__Data excerpts__.
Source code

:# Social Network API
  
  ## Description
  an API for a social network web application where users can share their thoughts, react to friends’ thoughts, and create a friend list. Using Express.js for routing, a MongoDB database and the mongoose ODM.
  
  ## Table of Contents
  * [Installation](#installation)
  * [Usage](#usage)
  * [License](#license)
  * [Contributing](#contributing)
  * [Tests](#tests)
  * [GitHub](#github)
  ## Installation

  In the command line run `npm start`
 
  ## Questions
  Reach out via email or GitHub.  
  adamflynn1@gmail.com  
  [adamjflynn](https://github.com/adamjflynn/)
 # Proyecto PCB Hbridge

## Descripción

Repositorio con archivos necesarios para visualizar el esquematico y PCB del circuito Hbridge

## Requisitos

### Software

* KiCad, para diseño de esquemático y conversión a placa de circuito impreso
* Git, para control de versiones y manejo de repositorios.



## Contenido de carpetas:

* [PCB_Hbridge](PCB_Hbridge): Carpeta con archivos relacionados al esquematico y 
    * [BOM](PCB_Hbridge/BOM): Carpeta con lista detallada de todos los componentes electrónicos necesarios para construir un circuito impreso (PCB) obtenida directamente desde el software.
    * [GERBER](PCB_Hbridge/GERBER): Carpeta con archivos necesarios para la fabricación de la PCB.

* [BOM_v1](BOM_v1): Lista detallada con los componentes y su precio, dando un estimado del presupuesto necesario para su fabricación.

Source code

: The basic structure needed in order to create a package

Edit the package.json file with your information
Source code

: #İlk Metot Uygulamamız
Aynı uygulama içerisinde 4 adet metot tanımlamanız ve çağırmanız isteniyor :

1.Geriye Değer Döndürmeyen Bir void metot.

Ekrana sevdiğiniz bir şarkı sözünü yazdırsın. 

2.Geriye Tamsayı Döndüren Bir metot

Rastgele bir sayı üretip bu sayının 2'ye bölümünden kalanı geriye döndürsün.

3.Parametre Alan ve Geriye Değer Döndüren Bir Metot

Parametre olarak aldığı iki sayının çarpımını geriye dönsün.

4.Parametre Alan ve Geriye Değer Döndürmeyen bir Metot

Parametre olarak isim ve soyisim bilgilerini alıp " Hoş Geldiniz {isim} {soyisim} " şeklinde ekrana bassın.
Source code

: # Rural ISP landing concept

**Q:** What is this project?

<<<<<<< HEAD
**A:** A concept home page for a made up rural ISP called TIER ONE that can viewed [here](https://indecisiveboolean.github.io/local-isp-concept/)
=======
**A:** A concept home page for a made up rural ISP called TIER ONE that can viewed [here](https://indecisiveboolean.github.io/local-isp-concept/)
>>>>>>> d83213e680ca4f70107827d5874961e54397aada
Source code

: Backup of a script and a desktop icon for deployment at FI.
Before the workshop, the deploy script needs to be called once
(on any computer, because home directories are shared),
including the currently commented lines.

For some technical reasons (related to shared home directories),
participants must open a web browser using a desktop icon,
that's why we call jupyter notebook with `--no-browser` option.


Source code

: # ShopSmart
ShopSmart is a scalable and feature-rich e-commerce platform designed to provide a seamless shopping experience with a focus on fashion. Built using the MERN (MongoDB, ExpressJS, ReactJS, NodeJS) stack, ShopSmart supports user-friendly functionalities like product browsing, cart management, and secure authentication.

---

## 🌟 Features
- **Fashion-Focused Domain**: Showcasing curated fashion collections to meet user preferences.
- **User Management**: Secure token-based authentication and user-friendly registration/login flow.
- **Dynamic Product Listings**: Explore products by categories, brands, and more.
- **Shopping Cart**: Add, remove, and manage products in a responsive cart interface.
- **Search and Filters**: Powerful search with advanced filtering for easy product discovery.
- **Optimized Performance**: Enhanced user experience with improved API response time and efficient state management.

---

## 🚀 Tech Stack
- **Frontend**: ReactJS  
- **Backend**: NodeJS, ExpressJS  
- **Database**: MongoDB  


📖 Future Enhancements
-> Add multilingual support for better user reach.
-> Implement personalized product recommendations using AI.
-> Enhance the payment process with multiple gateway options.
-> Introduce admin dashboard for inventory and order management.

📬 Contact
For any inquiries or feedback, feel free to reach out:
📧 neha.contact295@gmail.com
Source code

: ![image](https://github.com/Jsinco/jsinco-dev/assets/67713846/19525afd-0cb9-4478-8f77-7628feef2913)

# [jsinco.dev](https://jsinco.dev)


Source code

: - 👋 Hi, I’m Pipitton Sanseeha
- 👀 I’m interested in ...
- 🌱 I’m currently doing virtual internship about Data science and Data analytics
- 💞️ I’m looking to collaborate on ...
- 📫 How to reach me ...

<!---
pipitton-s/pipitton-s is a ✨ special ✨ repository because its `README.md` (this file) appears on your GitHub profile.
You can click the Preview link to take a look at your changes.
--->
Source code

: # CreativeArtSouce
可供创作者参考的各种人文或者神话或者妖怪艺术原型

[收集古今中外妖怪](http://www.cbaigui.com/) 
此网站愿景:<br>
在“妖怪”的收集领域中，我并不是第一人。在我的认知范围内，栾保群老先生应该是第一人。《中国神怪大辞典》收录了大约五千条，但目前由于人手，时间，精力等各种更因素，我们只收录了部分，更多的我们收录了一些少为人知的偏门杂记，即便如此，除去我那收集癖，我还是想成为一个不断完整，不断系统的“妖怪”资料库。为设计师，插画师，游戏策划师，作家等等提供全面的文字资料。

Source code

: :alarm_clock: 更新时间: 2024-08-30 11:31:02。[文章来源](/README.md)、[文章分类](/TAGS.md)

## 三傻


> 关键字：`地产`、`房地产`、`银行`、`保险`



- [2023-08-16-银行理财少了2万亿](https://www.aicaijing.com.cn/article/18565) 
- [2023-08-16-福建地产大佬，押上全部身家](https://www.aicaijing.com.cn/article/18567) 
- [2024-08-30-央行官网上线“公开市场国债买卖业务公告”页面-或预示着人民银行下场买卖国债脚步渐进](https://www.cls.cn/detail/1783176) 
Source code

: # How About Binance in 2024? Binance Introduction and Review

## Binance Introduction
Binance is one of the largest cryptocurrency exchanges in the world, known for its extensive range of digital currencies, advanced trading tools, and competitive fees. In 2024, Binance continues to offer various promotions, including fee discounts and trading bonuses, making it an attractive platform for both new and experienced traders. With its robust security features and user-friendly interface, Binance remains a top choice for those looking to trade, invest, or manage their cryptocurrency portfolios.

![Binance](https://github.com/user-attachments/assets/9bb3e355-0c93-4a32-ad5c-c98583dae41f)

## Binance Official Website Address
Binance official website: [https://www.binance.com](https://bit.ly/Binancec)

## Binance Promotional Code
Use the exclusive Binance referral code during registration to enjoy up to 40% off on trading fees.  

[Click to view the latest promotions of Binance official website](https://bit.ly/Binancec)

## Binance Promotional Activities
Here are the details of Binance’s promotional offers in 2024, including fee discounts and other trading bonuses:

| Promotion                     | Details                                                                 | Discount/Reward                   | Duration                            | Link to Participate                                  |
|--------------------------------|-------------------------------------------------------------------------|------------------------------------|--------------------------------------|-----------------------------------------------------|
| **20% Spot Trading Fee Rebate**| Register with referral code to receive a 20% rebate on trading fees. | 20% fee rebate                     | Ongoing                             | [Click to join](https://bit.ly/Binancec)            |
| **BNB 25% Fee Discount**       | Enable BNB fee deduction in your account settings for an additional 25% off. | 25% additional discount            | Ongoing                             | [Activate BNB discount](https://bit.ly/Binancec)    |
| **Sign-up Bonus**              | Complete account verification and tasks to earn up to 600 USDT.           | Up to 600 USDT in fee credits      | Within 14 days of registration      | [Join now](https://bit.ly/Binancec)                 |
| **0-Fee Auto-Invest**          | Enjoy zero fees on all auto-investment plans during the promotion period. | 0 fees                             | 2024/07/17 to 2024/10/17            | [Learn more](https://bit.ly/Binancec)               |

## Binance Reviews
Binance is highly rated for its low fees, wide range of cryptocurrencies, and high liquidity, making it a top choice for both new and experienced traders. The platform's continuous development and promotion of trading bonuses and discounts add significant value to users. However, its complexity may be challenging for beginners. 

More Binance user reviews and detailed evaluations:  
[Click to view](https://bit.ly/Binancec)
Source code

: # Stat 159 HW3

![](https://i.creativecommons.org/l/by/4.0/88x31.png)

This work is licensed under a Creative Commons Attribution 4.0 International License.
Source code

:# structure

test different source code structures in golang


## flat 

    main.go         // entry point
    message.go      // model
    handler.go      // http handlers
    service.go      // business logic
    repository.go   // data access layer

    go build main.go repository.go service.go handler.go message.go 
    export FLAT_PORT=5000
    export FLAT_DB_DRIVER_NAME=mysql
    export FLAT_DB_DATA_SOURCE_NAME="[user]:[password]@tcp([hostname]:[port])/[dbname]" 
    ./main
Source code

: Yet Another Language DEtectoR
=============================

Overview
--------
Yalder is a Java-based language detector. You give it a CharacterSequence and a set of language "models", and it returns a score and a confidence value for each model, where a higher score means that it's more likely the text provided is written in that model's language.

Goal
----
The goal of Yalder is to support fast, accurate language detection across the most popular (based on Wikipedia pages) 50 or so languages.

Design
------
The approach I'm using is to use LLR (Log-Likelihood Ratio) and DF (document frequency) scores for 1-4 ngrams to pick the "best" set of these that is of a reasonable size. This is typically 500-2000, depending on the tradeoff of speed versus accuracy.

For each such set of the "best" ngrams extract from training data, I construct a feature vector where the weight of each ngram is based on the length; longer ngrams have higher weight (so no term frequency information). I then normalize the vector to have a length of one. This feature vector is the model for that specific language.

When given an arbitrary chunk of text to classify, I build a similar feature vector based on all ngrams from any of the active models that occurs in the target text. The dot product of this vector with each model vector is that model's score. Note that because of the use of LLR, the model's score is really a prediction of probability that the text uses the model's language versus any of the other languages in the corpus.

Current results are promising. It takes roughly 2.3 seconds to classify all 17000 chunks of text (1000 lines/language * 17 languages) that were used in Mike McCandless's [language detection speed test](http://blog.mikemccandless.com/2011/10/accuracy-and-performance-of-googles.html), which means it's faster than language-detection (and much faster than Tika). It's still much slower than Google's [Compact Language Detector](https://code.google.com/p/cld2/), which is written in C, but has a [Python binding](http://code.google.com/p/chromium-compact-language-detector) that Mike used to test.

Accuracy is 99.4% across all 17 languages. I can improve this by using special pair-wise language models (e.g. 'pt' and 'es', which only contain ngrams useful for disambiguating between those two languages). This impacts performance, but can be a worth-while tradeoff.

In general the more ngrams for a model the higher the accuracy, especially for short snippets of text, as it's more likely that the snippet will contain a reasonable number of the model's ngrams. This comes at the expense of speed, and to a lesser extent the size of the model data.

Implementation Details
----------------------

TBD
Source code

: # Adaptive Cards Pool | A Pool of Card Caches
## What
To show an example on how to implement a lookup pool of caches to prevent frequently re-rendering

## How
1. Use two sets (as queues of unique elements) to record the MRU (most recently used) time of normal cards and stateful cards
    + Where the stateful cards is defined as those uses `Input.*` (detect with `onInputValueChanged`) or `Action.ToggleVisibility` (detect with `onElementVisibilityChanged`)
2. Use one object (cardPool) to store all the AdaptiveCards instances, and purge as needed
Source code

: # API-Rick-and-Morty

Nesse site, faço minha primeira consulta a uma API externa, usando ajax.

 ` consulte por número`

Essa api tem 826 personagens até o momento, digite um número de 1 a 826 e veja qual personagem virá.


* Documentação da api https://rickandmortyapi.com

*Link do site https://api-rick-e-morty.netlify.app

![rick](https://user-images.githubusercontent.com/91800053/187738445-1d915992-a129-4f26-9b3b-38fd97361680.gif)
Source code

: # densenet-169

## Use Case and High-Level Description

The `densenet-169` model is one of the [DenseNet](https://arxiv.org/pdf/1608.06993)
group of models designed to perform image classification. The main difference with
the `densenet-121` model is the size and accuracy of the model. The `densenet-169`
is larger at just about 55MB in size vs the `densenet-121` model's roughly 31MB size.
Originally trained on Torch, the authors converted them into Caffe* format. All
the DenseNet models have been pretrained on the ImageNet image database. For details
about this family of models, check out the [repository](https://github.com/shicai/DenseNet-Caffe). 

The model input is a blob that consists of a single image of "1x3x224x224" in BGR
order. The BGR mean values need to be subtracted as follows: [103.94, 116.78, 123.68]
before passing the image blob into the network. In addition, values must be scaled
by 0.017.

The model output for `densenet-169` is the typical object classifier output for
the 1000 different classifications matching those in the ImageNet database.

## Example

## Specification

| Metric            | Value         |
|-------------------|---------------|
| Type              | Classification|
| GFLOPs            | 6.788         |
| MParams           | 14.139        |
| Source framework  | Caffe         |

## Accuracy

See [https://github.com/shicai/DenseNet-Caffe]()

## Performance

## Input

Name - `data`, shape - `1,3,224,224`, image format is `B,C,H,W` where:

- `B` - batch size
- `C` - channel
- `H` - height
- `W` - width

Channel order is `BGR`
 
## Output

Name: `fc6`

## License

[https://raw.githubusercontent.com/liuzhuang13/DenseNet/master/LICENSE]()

__What you will do__.
Nothing but the lines from the top of the records down to the line with "## Contenido de" belongs in the answer; repeat them exactly.

__Reply to the task__.
Source code

:# Social Network API
  
  ## Description
  an API for a social network web application where users can share their thoughts, react to friends’ thoughts, and create a friend list. Using Express.js for routing, a MongoDB database and the mongoose ODM.
  
  ## Table of Contents
  * [Installation](#installation)
  * [Usage](#usage)
  * [License](#license)
  * [Contributing](#contributing)
  * [Tests](#tests)
  * [GitHub](#github)
  ## Installation

  In the command line run `npm start`
 
  ## Questions
  Reach out via email or GitHub.  
  adamflynn1@gmail.com  
  [adamjflynn](https://github.com/adamjflynn/)
 # Proyecto PCB Hbridge

## Descripción

Repositorio con archivos necesarios para visualizar el esquematico y PCB del circuito Hbridge

## Requisitos

### Software

* KiCad, para diseño de esquemático y conversión a placa de circuito impreso
* Git, para control de versiones y manejo de repositorios.



## Contenido de carpetas:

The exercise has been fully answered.